- EXERCISE INPUTS -
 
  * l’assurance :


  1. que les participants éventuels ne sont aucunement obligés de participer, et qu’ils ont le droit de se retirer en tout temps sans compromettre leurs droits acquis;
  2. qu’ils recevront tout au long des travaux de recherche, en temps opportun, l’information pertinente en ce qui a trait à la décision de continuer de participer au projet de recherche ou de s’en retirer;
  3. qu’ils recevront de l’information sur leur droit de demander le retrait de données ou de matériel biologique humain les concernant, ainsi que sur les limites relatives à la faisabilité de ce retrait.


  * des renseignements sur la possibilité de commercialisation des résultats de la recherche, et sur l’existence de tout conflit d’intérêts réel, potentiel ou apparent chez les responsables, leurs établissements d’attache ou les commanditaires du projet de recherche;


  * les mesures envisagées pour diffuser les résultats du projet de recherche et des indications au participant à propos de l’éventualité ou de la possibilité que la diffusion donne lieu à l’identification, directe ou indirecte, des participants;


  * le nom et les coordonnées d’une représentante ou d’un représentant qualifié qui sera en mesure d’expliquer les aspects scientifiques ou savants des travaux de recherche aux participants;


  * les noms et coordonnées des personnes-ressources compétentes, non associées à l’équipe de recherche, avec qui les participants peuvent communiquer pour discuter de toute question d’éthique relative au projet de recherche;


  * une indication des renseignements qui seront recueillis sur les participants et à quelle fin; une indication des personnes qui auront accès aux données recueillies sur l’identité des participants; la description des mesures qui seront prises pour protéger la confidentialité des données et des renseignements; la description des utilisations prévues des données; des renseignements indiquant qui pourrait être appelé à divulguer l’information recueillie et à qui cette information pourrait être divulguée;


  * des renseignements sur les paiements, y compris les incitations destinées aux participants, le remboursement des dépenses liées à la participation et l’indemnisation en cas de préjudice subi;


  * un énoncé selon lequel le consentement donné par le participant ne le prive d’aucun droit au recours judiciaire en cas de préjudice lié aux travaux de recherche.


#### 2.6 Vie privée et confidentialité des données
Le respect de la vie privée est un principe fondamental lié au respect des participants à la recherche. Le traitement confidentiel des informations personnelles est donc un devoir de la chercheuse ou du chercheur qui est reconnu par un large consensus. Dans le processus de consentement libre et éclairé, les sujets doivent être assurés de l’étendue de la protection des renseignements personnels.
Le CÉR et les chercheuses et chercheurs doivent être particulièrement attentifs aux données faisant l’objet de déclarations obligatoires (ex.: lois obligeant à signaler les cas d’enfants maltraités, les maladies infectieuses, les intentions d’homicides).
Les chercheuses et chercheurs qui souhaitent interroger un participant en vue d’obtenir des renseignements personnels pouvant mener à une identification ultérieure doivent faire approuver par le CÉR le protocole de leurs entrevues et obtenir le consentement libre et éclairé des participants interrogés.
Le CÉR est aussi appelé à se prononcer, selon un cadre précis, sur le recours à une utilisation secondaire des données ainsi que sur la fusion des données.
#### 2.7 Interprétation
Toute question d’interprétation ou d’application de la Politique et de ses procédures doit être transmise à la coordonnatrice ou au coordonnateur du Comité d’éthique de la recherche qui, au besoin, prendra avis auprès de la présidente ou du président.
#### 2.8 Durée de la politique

- WHAT IS BEING ASKED -
Repeat each line of the data above, exactly as it appears, from the first through the line that contains "au projet de recherche;".

- RESPONSE -
  * l’assurance :


  1. que les participants éventuels ne sont aucunement obligés de participer, et qu’ils ont le droit de se retirer en tout temps sans compromettre leurs droits acquis;
  2. qu’ils recevront tout au long des travaux de recherche, en temps opportun, l’information pertinente en ce qui a trait à la décision de continuer de participer au projet de recherche ou de s’en retirer;
  3. qu’ils recevront de l’information sur leur droit de demander le retrait de données ou de matériel biologique humain les concernant, ainsi que sur les limites relatives à la faisabilité de ce retrait.


  * des renseignements sur la possibilité de commercialisation des résultats de la recherche, et sur l’existence de tout conflit d’intérêts réel, potentiel ou apparent chez les responsables, leurs établissements d’attache ou les commanditaires du projet de recherche;


  * les mesures envisagées pour diffuser les résultats du projet de recherche et des indications au participant à propos de l’éventualité ou de la possibilité que la diffusion donne lieu à l’identification, directe ou indirecte, des participants;


  * le nom et les coordonnées d’une représentante ou d’un représentant qualifié qui sera en mesure d’expliquer les aspects scientifiques ou savants des travaux de recherche aux participants;


  * les noms et coordonnées des personnes-ressources compétentes, non associées à l’équipe de recherche, avec qui les participants peuvent communiquer pour discuter de toute question d’éthique relative au projet de recherche;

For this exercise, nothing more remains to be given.